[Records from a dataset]
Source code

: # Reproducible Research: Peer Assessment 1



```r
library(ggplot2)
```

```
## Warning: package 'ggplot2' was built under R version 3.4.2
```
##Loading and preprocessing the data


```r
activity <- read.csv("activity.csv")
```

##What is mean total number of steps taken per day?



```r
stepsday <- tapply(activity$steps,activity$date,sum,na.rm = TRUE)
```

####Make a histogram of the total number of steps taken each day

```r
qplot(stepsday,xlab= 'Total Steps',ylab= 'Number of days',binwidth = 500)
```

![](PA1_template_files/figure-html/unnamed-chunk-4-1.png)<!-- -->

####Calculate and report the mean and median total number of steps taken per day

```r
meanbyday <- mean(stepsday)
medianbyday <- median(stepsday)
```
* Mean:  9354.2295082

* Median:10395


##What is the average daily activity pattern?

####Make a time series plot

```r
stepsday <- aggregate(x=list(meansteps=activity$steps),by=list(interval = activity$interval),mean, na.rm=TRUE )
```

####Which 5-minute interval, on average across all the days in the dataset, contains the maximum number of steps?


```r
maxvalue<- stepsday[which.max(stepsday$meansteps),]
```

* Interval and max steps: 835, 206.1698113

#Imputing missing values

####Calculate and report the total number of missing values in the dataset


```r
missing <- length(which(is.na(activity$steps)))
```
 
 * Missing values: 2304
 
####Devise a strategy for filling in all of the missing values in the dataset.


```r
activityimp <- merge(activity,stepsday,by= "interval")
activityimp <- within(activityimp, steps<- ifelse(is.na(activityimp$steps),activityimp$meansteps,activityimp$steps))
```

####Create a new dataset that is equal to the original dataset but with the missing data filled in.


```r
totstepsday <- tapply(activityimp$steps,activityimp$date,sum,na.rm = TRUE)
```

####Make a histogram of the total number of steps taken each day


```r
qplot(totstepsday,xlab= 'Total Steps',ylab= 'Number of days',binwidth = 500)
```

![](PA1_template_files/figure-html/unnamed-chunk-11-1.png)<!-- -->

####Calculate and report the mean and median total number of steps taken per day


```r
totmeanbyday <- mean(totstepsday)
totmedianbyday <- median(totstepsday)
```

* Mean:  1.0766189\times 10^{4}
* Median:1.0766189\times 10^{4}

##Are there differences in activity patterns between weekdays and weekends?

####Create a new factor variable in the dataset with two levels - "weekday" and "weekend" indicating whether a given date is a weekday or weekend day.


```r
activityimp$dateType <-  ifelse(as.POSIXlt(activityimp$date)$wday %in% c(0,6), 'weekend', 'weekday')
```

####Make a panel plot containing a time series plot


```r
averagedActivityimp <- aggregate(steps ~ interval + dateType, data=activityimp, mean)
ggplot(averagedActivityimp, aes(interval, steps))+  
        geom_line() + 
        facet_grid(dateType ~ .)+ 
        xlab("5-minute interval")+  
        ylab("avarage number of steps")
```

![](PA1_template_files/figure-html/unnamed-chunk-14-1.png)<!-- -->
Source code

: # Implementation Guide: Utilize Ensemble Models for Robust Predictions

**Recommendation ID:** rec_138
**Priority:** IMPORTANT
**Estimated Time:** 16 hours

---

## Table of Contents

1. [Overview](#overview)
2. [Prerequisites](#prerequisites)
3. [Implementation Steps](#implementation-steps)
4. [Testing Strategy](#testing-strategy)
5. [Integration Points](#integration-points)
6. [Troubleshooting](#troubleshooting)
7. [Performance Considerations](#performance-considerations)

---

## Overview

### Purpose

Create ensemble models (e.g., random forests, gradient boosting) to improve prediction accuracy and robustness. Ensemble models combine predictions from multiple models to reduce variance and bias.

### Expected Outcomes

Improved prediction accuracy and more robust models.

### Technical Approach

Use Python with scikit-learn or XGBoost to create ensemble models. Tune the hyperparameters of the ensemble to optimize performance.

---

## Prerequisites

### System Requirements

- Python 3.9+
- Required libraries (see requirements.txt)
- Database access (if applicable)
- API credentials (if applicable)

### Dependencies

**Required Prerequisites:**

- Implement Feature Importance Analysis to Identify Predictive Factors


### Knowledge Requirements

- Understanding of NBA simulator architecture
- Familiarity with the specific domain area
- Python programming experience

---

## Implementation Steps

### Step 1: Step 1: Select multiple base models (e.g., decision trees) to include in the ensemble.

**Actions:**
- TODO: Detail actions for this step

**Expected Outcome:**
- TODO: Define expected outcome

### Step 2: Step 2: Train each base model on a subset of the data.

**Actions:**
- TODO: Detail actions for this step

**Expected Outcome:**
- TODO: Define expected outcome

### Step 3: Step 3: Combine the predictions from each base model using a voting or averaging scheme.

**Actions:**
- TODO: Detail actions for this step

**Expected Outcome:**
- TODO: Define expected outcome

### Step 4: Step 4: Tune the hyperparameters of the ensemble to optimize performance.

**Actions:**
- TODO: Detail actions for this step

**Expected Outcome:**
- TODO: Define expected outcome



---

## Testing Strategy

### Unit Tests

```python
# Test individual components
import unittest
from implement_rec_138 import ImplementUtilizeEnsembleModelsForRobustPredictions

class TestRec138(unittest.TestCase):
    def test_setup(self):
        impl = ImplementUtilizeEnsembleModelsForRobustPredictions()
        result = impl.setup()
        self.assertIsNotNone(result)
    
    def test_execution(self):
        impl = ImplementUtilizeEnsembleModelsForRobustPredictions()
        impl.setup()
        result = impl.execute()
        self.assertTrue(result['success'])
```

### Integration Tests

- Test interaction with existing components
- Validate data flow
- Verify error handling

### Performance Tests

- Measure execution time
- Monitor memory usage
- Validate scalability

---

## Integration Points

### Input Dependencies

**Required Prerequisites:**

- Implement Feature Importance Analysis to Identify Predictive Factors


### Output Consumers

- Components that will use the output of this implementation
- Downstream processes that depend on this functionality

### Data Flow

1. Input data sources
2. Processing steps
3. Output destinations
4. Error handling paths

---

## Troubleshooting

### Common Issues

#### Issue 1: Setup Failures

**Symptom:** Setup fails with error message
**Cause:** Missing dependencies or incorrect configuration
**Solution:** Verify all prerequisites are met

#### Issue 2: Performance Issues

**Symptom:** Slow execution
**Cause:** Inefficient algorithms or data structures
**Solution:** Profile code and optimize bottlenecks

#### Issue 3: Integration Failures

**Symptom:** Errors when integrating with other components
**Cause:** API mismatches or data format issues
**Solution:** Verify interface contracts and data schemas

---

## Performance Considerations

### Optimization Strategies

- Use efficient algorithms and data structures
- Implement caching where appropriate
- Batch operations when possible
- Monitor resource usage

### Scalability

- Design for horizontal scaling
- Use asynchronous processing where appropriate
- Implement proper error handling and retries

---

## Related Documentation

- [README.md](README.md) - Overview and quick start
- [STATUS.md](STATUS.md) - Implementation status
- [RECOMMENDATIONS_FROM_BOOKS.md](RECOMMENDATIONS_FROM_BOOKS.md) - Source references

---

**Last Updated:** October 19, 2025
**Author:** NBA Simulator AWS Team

— Exercise —
Show all lines above containing "aggregate".

— Task solution —
stepsday <- aggregate(x=list(meansteps=activity$steps),by=list(interval = activity$interval),mean, na.rm=TRUE )
averagedActivityimp <- aggregate(steps ~ interval + dateType, data=activityimp, mean)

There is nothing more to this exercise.